Problem
Each line below that contains "rating" counts once; report the total and nothing more.

Data records
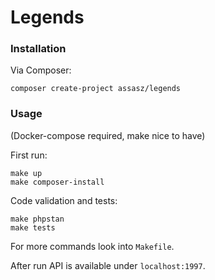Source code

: # Legends

### Installation

Via Composer:
```
composer create-project assasz/legends
```

### Usage

(Docker-compose required, make nice to have)

First run:
```
make up
make composer-install
```

Code validation and tests:
```
make phpstan
make tests
```

For more commands look into `Makefile`.

After run API is available under `localhost:1997`.
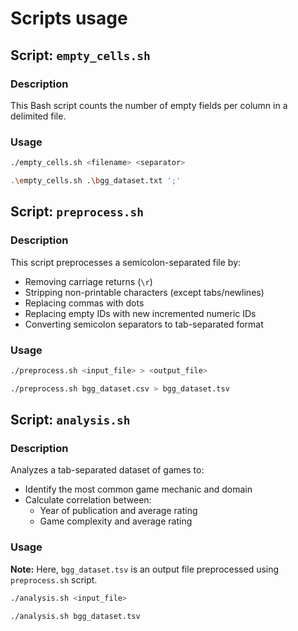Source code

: # Scripts usage
## Script: `empty_cells.sh`

### Description
This Bash script counts the number of empty fields per column in a delimited file.

### Usage
```bash
./empty_cells.sh <filename> <separator>

.\empty_cells.sh .\bgg_dataset.txt ';'
```

## Script: `preprocess.sh`

### Description
This script preprocesses a semicolon-separated file by:
- Removing carriage returns (`\r`)
- Stripping non-printable characters (except tabs/newlines)
- Replacing commas with dots
- Replacing empty IDs with new incremented numeric IDs
- Converting semicolon separators to tab-separated format

### Usage
```bash
./preprocess.sh <input_file> > <output_file>

./preprocess.sh bgg_dataset.csv > bgg_dataset.tsv
```

## Script: `analysis.sh`

### Description
Analyzes a tab-separated dataset of games to:
- Identify the most common game mechanic and domain
- Calculate correlation between:
  - Year of publication and average rating
  - Game complexity and average rating

### Usage

**Note:** Here, `bgg_dataset.tsv` is an output file preprocessed using `preprocess.sh` script.

```bash
./analysis.sh <input_file>

./analysis.sh bgg_dataset.tsv
```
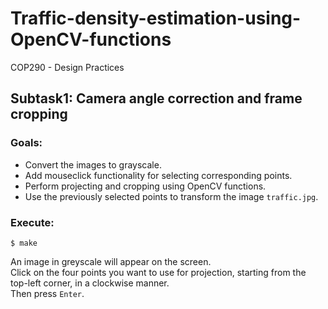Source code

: # Traffic-density-estimation-using-OpenCV-functions
COP290 - Design Practices

## Subtask1: Camera angle correction and frame cropping
### Goals:
- Convert the images to grayscale.
- Add mouseclick functionality for selecting corresponding points.
- Perform projecting and cropping using OpenCV functions.
- Use the previously selected points to transform the image ```traffic.jpg```.

### Execute:
```
$ make
```
An image in greyscale will appear on the screen.\
Click on the four points you want to use for projection, starting from the top-left corner, in a clockwise manner. \
Then press ```Enter```.

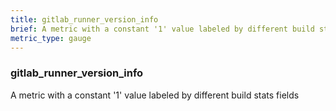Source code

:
 ```yaml
---
title: gitlab_runner_version_info
brief: A metric with a constant '1' value labeled by different build stats fields
metric_type: gauge
---
```

### gitlab_runner_version_info

A metric with a constant '1' value labeled by different build stats fields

Response to the exercise
2